# [Exercise requirements]
Every record here needs to be retyped exactly.

######

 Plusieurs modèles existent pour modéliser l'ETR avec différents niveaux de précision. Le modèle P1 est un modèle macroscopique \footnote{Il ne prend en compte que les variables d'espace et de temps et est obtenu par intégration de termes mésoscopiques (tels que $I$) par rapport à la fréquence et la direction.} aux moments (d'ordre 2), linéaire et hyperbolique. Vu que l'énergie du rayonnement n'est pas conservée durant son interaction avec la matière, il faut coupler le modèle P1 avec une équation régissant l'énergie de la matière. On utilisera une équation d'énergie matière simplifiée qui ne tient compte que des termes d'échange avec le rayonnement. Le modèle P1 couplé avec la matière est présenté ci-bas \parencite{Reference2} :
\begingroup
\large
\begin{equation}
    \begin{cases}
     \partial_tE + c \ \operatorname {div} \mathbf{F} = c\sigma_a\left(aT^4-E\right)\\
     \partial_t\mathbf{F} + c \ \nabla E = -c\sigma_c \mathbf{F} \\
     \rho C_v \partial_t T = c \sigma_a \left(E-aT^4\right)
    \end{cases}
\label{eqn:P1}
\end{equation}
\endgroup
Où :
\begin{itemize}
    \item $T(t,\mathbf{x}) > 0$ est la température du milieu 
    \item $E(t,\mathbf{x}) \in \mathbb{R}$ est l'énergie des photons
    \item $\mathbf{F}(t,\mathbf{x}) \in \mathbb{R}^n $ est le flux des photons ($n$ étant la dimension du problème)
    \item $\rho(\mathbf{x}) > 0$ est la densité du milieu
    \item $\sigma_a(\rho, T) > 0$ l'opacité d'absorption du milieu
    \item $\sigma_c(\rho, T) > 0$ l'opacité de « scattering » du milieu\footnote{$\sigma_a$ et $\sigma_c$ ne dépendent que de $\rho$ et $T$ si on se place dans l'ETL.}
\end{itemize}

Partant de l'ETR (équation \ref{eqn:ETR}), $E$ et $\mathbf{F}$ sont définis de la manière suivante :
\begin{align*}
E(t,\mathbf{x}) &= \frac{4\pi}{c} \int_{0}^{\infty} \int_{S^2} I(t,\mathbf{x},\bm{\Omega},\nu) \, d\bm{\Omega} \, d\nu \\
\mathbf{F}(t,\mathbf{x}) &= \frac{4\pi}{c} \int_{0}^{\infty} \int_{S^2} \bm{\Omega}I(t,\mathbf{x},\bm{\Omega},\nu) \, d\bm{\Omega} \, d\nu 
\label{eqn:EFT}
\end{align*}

######

# [Response area]
 Plusieurs modèles existent pour modéliser l'ETR avec différents niveaux de précision. Le modèle P1 est un modèle macroscopique \footnote{Il ne prend en compte que les variables d'espace et de temps et est obtenu par intégration de termes mésoscopiques (tels que $I$) par rapport à la fréquence et la direction.} aux moments (d'ordre 2), linéaire et hyperbolique. Vu que l'énergie du rayonnement n'est pas conservée durant son interaction avec la matière, il faut coupler le modèle P1 avec une équation régissant l'énergie de la matière. On utilisera une équation d'énergie matière simplifiée qui ne tient compte que des termes d'échange avec le rayonnement. Le modèle P1 couplé avec la matière est présenté ci-bas \parencite{Reference2} :
\begingroup
\large
\begin{equation}
    \begin{cases}
     \partial_tE + c \ \operatorname {div} \mathbf{F} = c\sigma_a\left(aT^4-E\right)\\
     \partial_t\mathbf{F} + c \ \nabla E = -c\sigma_c \mathbf{F} \\
     \rho C_v \partial_t T = c \sigma_a \left(E-aT^4\right)
    \end{cases}
\label{eqn:P1}
\end{equation}
\endgroup
Où :
\begin{itemize}
    \item $T(t,\mathbf{x}) > 0$ est la température du milieu 
    \item $E(t,\mathbf{x}) \in \mathbb{R}$ est l'énergie des photons
    \item $\mathbf{F}(t,\mathbf{x}) \in \mathbb{R}^n $ est le flux des photons ($n$ étant la dimension du problème)
    \item $\rho(\mathbf{x}) > 0$ est la densité du milieu
    \item $\sigma_a(\rho, T) > 0$ l'opacité d'absorption du milieu
    \item $\sigma_c(\rho, T) > 0$ l'opacité de « scattering » du milieu\footnote{$\sigma_a$ et $\sigma_c$ ne dépendent que de $\rho$ et $T$ si on se place dans l'ETL.}
\end{itemize}

Partant de l'ETR (équation \ref{eqn:ETR}), $E$ et $\mathbf{F}$ sont définis de la manière suivante :
\begin{align*}
E(t,\mathbf{x}) &= \frac{4\pi}{c} \int_{0}^{\infty} \int_{S^2} I(t,\mathbf{x},\bm{\Omega},\nu) \, d\bm{\Omega} \, d\nu \\
\mathbf{F}(t,\mathbf{x}) &= \frac{4\pi}{c} \int_{0}^{\infty} \int_{S^2} \bm{\Omega}I(t,\mathbf{x},\bm{\Omega},\nu) \, d\bm{\Omega} \, d\nu 
\label{eqn:EFT}
\end{align*}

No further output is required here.